Recorded data
********************

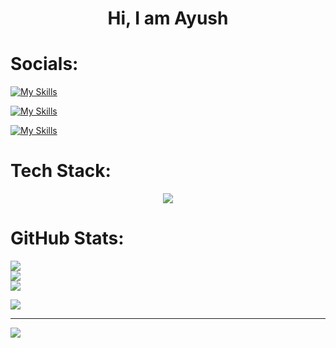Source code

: <h1 align="center"> Hi, I am Ayush </h1>


# Socials:
<a href="https://www.linkedin.com/in/ayush-h-mishra/">[![My Skills](https://skillicons.dev/icons?i=linkedin)](https://skillicons.dev)</a>

<a href="https://twitter.com/AyushHrishikesh">[![My Skills](https://skillicons.dev/icons?i=twitter)](https://skillicons.dev)</a>

<a href="https://www.instagram.com/h_ayushm/">[![My Skills](https://skillicons.dev/icons?i=instagram)](https://skillicons.dev)</a>

#  Tech Stack:
<p align="center">
  <a href="https://skillicons.dev">
    <img src="https://skillicons.dev/icons?i=java,py,js,html,css,nodejs,express,react,bootstrap,tailwind,figma,tensorflow,pytorch" />
  </a>
</p>

#  GitHub Stats:
![](https://github-readme-stats.vercel.app/api?username=Ayush-hm&theme=midnight-purple&hide_border=true&include_all_commits=false&count_private=false)<br/>
![](https://github-readme-streak-stats.herokuapp.com/?user=Ayush-hm&theme=midnight-purple&hide_border=true)<br/>
![](https://github-readme-stats.vercel.app/api/top-langs/?username=Ayush-hm&theme=midnight-purple&hide_border=true&include_all_commits=false&count_private=false&layout=compact)

![](https://quotes-github-readme.vercel.app/api?type=horizontal&theme=radical)

---
[![](https://visitcount.itsvg.in/api?id=Ayush-hm&icon=0&color=0)](https://visitcount.itsvg.in)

********************

Task directions — Set down all of the entries exactly as they appear, but keep the images out.

Exercise output —
Source code

: <h1 align="center"> Hi, I am Ayush </h1>


# Socials:
<a href="https://www.linkedin.com/in/ayush-h-mishra/">[![My Skills](https://skillicons.dev/icons?i=linkedin)](https://skillicons.dev)</a>

<a href="https://twitter.com/AyushHrishikesh">[![My Skills](https://skillicons.dev/icons?i=twitter)](https://skillicons.dev)</a>

<a href="https://www.instagram.com/h_ayushm/">[![My Skills](https://skillicons.dev/icons?i=instagram)](https://skillicons.dev)</a>

#  Tech Stack:
<p align="center">
  <a href="https://skillicons.dev">
    <img src="https://skillicons.dev/icons?i=java,py,js,html,css,nodejs,express,react,bootstrap,tailwind,figma,tensorflow,pytorch" />
  </a>
</p>

#  GitHub Stats:
![](https://github-readme-stats.vercel.app/api?username=Ayush-hm&theme=midnight-purple&hide_border=true&include_all_commits=false&count_private=false)<br/>
![](https://github-readme-streak-stats.herokuapp.com/?user=Ayush-hm&theme=midnight-purple&hide_border=true)<br/>
![](https://github-readme-stats.vercel.app/api/top-langs/?username=Ayush-hm&theme=midnight-purple&hide_border=true&include_all_commits=false&count_private=false&layout=compact)

![](https://quotes-github-readme.vercel.app/api?type=horizontal&theme=radical)

---
[![](https://visitcount.itsvg.in/api?id=Ayush-hm&icon=0&color=0)](https://visitcount.itsvg.in)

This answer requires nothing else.